Friday 12 May 2023

Review: The Amazing Adventures of Letitia Carberry

The Amazing Adventures of Letitia Carberry The Amazing Adventures of Letitia Carberry by Mary Roberts Rinehart
My rating: 2 of 5 stars

I noticed a later book in the series on Project Gutenberg, and since Gutenberg didn't have the first one, I got a copy from archive.org instead. Be warned: the archive.org version is the raw scan right out of a poor-quality OCR program, has not been edited even a little bit or even spellchecked for the most blindingly obvious scan errors, and as a result is not at all recommended and borderline unreadable - though in most (not quite all) cases I could guess what a word was supposed to be despite the many distortions.

That may well have lowered my rating from what it otherwise would have been; it's maybe a three-star book, to be absolutely fair.
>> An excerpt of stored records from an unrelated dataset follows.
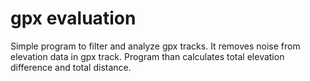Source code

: # gpx evaluation
Simple program to filter and analyze gpx tracks. It removes noise from elevation data in gpx track.
Program than calculates total elevation difference and total distance. 

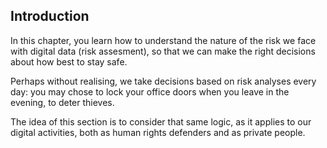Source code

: ## Introduction
In this chapter, you learn how to understand the nature of the risk we face with digital data (risk assesment), so that we can make the right decisions about how best to stay safe.

Perhaps without realising, we take decisions based on risk analyses every day: you may chose  to lock your office doors when you leave in the evening, to deter thieves. 
<br>

The idea of this section is to consider that same logic, as it applies to our digital activities, both as human rights defenders and as private people.
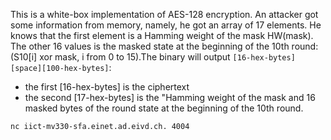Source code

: This is a white-box implementation of AES-128 encryption.
An attacker got some information from memory, namely, he got an array of 17 elements.
He knows that the first element is a Hamming weight of the mask HW(mask).
The other 16 values is the masked state at the beginning of the 10th round: (S10[i] xor mask, i from 0 to 15).The binary will output `[16-hex-bytes][space][100-hex-bytes]`:

- the first [16-hex-bytes] is the ciphertext
- the second [17-hex-bytes] is the "Hamming weight of the mask and 16 masked bytes of the round state at the beginning of the 10th round.

`nc iict-mv330-sfa.einet.ad.eivd.ch. 4004` 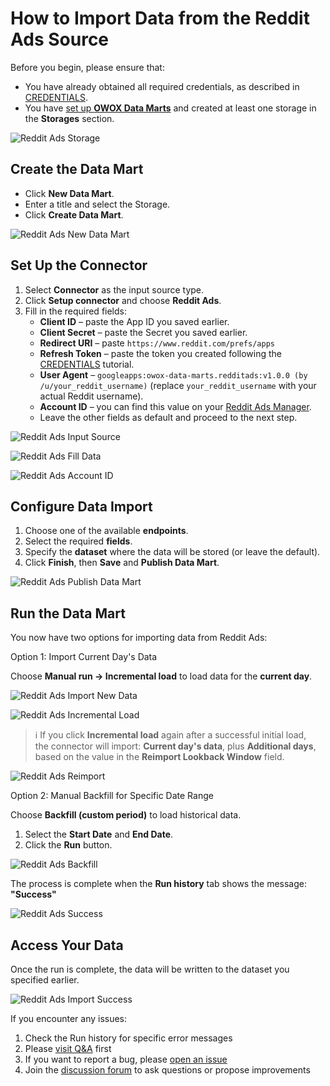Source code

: # How to Import Data from the Reddit Ads Source

Before you begin, please ensure that:

- You have already obtained all required credentials, as described in [CREDENTIALS](CREDENTIALS.md).  
- You have [set up **OWOX Data Marts**](https://docs.owox.com/docs/getting-started/quick-start/) and created at least one storage in the **Storages** section.  

![Reddit Ads Storage](res/reddit_storage.png)

## Create the Data Mart

- Click **New Data Mart**.
- Enter a title and select the Storage.
- Click **Create Data Mart**.

![Reddit Ads New Data Mart](res/reddit_newdatamart.png)

## Set Up the Connector

1. Select **Connector** as the input source type.
2. Click **Setup connector** and choose **Reddit Ads**.  
3. Fill in the required fields:
    - **Client ID** – paste the App ID you saved earlier.
    - **Client Secret** – paste the Secret you saved earlier.
    - **Redirect URI** – paste `https://www.reddit.com/prefs/apps`
    - **Refresh Token** – paste the token you created following the [CREDENTIALS](CREDENTIALS) tutorial.
    - **User Agent** – `googleapps:owox-data-marts.redditads:v1.0.0 (by /u/your_reddit_username)` (replace `your_reddit_username` with your actual Reddit username).
    - **Account ID** – you can find this value on your [Reddit Ads Manager](https://ads.reddit.com/).
    - Leave the other fields as default and proceed to the next step.

![Reddit Ads Input Source](res/reddit_connector.png)

![Reddit Ads Fill Data](res/reddit_fill_data.png)

![Reddit Ads Account ID](res/reddit_accountid.png)

## Configure Data Import

1. Choose one of the available **endpoints**.  
2. Select the required **fields**.  
3. Specify the **dataset** where the data will be stored (or leave the default).  
4. Click **Finish**, then **Save** and **Publish Data Mart**.

![Reddit Ads Publish Data Mart](res/reddit_publish.png)

## Run the Data Mart

You now have two options for importing data from Reddit Ads:  

Option 1: Import Current Day's Data

Choose **Manual run → Incremental load** to load data for the **current day**.

![Reddit Ads Import New Data](res/reddit_incremental.png)

![Reddit Ads Incremental Load](res/reddit_currentday.png)

> ℹ️ If you click **Incremental load** again after a successful initial load,  
> the connector will import: **Current day's data**, plus **Additional days**, based on the value in the **Reimport Lookback Window** field.

![Reddit Ads Reimport](res/reddit_reimportwindow.png)

Option 2: Manual Backfill for Specific Date Range

Choose **Backfill (custom period)** to load historical data.  

1. Select the **Start Date** and **End Date**.
2. Click the **Run** button.

![Reddit Ads Backfill](res/reddit_daterange.png)

The process is complete when the **Run history** tab shows the message:  
**"Success"**  

![Reddit Ads Success](res/reddit_successrun.png)

## Access Your Data

Once the run is complete, the data will be written to the dataset you specified earlier.

![Reddit Ads Import Success](res/reddit_bq.png)

If you encounter any issues:

1. Check the Run history for specific error messages
2. Please [visit Q&A](https://github.com/OWOX/owox-data-marts/discussions/categories/q-a) first
3. If you want to report a bug, please [open an issue](https://github.com/OWOX/owox-data-marts/issues)
4. Join the [discussion forum](https://github.com/OWOX/owox-data-marts/discussions) to ask questions or propose improvements
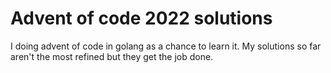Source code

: # Advent of code 2022 solutions

I doing advent of code in golang as a chance to learn it. My solutions so far aren't the most refined but they get the job done.
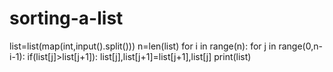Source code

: # sorting-a-list
list=list(map(int,input().split()))
n=len(list)
for i in range(n):
    for j in range(0,n-i-1):
        if(list[j]>list[j+1]):
            list[j],list[j+1]=list[j+1],list[j]
print(list)
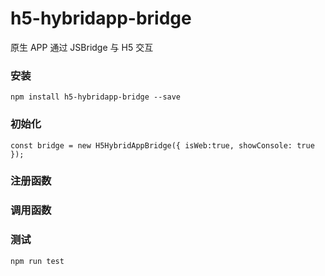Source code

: # h5-hybridapp-bridge

原生 APP 通过 JSBridge 与 H5 交互

### 安装

`npm install h5-hybridapp-bridge --save`

### 初始化

`const bridge = new H5HybridAppBridge({ isWeb:true, showConsole: true });`

### 注册函数

### 调用函数

### 测试

`npm run test`
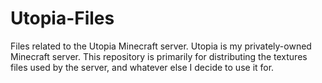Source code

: # Utopia-Files
Files related to the Utopia Minecraft server.
Utopia is my privately-owned Minecraft server. This repository is primarily for distributing the textures files used by the server, and whatever else I decide to use it for.
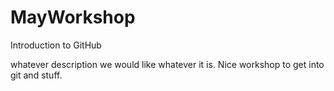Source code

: # MayWorkshop
Introduction to GitHub

whatever description we would like whatever it is. Nice workshop to get into git and stuff.
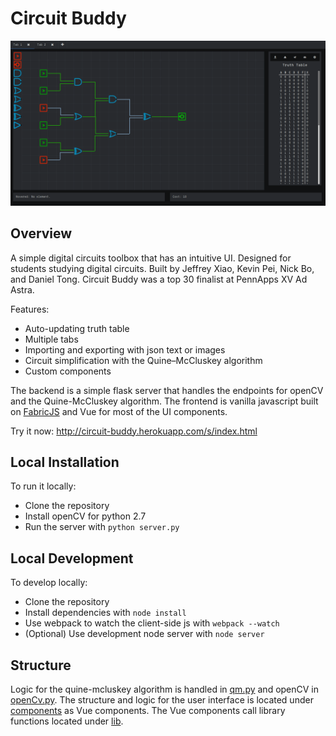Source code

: # Circuit Buddy

![Screenshot](screenshot.png "Screenshot")

## Overview

A simple digital circuits toolbox that has an intuitive UI. Designed for students studying digital
circuits. Built by Jeffrey Xiao, Kevin Pei, Nick Bo, and Daniel Tong. Circuit Buddy was a top 30
finalist at PennApps XV Ad Astra.

Features:
 - Auto-updating truth table
 - Multiple tabs
 - Importing and exporting with json text or images
 - Circuit simplification with the Quine–McCluskey algorithm
 - Custom components

The backend is a simple flask server that handles the endpoints for openCV and the Quine-McCluskey
algorithm. The frontend is vanilla javascript built on [FabricJS](http://fabricjs.com/) and Vue for
most of the UI components.

Try it now: http://circuit-buddy.herokuapp.com/s/index.html

## Local Installation

To run it locally:
 * Clone the repository
 * Install openCV for python 2.7
 * Run the server with `python server.py`

## Local Development

To develop locally:
 * Clone the repository
 * Install dependencies with `node install`
 * Use webpack to watch the client-side js with `webpack --watch`
 * (Optional) Use development node server with `node server`

## Structure

Logic for the quine-mcluskey algorithm is handled in [qm.py](/qm.py) and openCV in
[openCv.py](/openCv.py). The structure and logic  for the user interface is located under
[components](/static/js/src/components/) as Vue components. The Vue components call library
functions located under [lib](/static/js/src/lib/).
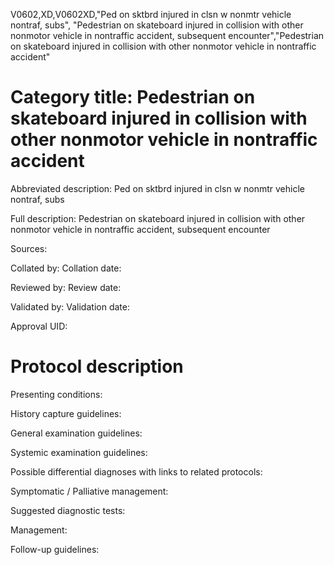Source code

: V0602,XD,V0602XD,"Ped on sktbrd injured in clsn w nonmtr vehicle nontraf, subs", "Pedestrian on skateboard injured in collision with other nonmotor vehicle in nontraffic accident, subsequent encounter","Pedestrian on skateboard injured in collision with other nonmotor vehicle in nontraffic accident"
# Category title: Pedestrian on skateboard injured in collision with other nonmotor vehicle in nontraffic accident

Abbreviated description: Ped on sktbrd injured in clsn w nonmtr vehicle nontraf, subs

Full description: Pedestrian on skateboard injured in collision with other nonmotor vehicle in nontraffic accident, subsequent encounter

Sources:

Collated by:
Collation date:

Reviewed by:
Review date:

Validated by:
Validation date:

Approval UID:

# Protocol description

Presenting conditions:

History capture guidelines:

General examination guidelines:

Systemic examination guidelines:

Possible differential diagnoses with links to related protocols:

Symptomatic / Palliative management:

Suggested diagnostic tests:

Management:

Follow-up guidelines:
According to Wikipedia, this series is comedy (though the author is mainly known for her murder mysteries), and that's why I picked it up; but what it turned out to be was a murder mystery, and not a good one. It kept me reading because I wanted to know the explanation for the bizarre series of events, but in the end, the explanation was completely absurd. Maybe that's meant to be the comedy, but if so, it didn't work for me. (view spoiler)

There's a trio of unmarried women, middle-aged or older, at the centre of the story. The title character and main investigator, known as Tish, is stubborn and domineering; her friend Aggie is silly and neurotic; their friend Lizzie, who narrates most of the story before the narration switches to Tish's doctor nephew for some reason I've already forgotten, is sensible and otherwise rather characterless. None of them have much more depth than the descriptions I've just given. Possibly their characters and their interactions are meant to be the comedy, but if so, it still didn't work for me.

There's a half-hearted gesture in the direction of a romance subplot, between the doctor nephew and a nurse, but it doesn't receive any development to speak of.

Overall, it strikes me as half-baked, if that, and I couldn't find the comedy.